**Task requirements:** Report each line of the entries below that has the word "arcus" in it.

**Provided data:**
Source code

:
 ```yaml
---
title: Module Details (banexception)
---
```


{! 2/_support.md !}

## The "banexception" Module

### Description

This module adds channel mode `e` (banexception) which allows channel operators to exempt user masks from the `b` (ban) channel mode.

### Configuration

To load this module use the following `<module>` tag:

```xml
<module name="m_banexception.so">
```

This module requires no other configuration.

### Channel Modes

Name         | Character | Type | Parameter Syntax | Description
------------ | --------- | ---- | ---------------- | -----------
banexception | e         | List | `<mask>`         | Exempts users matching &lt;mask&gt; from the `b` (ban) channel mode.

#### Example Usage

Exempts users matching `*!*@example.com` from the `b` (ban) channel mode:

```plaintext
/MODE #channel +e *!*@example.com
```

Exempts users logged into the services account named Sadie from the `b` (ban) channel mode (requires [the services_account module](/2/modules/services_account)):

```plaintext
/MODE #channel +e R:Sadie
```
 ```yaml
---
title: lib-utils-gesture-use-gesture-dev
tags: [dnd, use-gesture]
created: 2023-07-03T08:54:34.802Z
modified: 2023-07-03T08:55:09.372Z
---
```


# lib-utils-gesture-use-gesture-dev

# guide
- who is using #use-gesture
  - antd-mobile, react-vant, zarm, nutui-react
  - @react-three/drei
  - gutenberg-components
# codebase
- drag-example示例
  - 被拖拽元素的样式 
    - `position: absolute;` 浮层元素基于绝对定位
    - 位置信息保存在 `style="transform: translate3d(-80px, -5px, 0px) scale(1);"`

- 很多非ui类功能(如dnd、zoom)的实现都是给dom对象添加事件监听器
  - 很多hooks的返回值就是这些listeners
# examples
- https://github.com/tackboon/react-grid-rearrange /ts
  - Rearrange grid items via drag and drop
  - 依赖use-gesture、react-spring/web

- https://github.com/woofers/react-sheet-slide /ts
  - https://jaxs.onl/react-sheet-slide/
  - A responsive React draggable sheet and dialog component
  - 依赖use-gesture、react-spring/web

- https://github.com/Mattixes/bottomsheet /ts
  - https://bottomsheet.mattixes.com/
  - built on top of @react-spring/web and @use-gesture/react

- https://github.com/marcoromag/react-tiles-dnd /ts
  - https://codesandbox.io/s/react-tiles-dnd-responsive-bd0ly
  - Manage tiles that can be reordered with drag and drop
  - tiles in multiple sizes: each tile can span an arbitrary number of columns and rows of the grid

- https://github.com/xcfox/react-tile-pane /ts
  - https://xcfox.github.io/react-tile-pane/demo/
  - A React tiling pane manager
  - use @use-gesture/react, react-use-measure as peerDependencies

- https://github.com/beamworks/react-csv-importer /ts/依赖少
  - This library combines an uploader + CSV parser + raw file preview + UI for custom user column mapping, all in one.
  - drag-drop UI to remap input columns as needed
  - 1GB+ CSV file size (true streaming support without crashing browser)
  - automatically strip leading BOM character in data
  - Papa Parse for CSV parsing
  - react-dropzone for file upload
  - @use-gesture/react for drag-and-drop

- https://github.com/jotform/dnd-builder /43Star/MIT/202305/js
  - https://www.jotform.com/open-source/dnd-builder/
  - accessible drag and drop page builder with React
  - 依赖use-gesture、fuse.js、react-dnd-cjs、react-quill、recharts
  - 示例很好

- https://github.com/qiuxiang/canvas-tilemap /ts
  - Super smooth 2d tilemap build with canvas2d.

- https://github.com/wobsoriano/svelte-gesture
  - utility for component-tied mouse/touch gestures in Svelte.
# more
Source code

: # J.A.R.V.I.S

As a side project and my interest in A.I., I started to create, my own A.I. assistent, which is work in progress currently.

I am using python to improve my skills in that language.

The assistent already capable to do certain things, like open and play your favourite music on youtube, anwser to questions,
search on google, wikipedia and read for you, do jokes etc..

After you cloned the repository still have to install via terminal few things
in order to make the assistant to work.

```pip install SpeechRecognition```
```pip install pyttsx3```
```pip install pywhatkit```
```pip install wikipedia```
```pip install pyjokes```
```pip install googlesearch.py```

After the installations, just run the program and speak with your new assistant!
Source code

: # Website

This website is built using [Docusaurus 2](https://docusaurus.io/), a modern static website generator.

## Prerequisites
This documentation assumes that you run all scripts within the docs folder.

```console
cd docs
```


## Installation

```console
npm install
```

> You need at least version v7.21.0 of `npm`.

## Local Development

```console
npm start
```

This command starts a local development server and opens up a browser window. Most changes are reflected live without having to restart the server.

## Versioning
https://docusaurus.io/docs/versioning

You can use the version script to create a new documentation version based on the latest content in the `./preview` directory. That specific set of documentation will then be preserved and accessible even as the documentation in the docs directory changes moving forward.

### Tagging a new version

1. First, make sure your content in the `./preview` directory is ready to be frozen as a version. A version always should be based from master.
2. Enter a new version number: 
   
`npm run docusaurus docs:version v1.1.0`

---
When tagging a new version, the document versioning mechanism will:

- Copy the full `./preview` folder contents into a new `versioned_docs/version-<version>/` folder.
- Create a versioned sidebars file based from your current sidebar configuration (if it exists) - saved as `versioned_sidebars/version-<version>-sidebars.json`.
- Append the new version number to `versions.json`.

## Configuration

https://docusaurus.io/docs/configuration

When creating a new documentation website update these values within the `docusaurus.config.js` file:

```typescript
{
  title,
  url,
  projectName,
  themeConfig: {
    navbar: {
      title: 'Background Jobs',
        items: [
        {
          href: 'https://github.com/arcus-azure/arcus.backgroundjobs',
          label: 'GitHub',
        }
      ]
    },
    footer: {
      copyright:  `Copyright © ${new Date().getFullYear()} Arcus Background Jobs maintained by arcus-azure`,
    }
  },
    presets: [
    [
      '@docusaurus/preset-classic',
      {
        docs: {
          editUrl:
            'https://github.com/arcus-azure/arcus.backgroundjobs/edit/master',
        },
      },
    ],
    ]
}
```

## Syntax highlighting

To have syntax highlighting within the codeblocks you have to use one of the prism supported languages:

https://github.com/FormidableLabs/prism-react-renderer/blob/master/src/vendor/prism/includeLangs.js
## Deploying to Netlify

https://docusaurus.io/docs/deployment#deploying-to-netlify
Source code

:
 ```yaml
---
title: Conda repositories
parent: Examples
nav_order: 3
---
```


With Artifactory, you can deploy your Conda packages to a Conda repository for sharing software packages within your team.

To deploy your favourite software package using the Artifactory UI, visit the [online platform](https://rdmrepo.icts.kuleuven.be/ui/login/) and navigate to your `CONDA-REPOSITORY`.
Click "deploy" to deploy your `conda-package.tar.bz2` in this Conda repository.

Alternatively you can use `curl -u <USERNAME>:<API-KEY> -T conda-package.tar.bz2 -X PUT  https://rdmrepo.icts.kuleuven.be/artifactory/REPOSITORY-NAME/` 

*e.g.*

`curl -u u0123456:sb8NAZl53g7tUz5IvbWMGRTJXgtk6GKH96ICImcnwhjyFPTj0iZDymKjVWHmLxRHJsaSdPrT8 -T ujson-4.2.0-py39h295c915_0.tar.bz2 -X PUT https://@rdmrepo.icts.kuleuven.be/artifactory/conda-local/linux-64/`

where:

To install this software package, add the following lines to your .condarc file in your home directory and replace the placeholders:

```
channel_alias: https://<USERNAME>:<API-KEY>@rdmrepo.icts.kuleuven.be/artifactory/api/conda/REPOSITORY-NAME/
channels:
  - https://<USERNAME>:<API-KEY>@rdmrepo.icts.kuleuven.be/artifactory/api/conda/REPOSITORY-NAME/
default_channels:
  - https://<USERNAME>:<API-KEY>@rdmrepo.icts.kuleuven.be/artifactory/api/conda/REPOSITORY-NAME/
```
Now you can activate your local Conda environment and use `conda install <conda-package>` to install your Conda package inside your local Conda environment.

**Response for this exercise:**
          href: 'https://github.com/arcus-azure/arcus.backgroundjobs',
      copyright:  `Copyright © ${new Date().getFullYear()} Arcus Background Jobs maintained by arcus-azure`,
            'https://github.com/arcus-azure/arcus.backgroundjobs/edit/master',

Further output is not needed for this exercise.